BigQuery provides a SQL-like experience for users to analyze data and produce meaningful insights without the need of custom scripts. You can export Cloud Asset Inventory asset snapshots to BigQuery, enabling deeper data analysis of you exported metadata.

This allows you to get answers to questions like:

  • What instances have the label "prod"?
  • How many firewalls in my organization apply to a specific network tag?
  • What Cloud Storage buckets are open to the public?

Before you begin

gcloud

  1. Enable the Cloud Asset API before you can use the gcloud tool to access Cloud Asset Inventory.

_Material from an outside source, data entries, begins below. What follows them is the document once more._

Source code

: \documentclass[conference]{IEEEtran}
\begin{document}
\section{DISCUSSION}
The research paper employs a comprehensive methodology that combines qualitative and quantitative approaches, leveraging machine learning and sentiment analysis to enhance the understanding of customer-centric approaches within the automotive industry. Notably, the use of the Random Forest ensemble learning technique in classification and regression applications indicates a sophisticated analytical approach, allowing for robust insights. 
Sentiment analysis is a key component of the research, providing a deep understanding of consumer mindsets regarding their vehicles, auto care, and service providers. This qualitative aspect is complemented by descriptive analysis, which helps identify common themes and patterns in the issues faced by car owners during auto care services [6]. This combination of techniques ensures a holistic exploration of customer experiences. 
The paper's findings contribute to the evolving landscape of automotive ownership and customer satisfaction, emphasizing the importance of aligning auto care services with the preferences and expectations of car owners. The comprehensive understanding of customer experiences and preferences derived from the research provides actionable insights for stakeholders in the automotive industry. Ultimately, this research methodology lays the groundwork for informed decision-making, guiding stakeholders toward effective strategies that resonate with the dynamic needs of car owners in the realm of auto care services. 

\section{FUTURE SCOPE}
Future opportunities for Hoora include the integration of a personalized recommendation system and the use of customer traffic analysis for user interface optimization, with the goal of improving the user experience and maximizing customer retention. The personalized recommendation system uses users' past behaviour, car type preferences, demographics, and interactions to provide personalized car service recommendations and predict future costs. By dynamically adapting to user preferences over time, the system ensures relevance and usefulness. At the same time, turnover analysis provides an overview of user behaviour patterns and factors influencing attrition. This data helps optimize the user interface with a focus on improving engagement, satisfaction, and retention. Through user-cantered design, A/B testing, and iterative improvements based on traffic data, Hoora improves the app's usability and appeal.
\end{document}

Note that the API only needs to be enabled on the project you'll be running Cloud Asset API commands from.
    Enable the Cloud Asset Inventory API
  2. Install the Cloud SDK on your local client.
  3. Create a BigQuery dataset under your consumer project.
  4. If you're exporting to a BigQuery table in another project, grant the Cloud Asset Inventory agent the following roles.
    • roles/bigquery.dataEditor
    • roles/bigquery.user

api

  1. Enable the Cloud Asset API to access Cloud Asset Inventory. Note that the API only needs to be enabled on the project you'll be running Cloud Asset API commands from.
    Enable the Cloud Asset Inventory API
  2. Install oauth2l on your local machine for interacting with the Google OAuth system.
  3. Confirm that you have access to the Unix curl command.
  4. Ensure that you grant your account one of the following roles on your project, folder, or organization.
    • roles/owner
    • roles/cloudasset.viewer
  5. Create a BigQuery dataset under your consumer project. If you're exporting to a BigQuery in another project, give the Cloud Asset Inventory agent the role of BigQuery Data Editor and BigQuery User role.

Initial setup

To set up your environment to call the Cloud Asset API:

gcloud

Set up the gcloud command-line tool

To get started with the gcloud tool, review the Cloud SDK Documentation. You can get help for the tool, resources, and commands by using the --help flag:

gcloud asset --help

The help displayed with the --help flag is also available in the Cloud SDK reference for gcloud asset.

Configure an account

To call the Cloud Asset API, you need to configure either a user account or a service account.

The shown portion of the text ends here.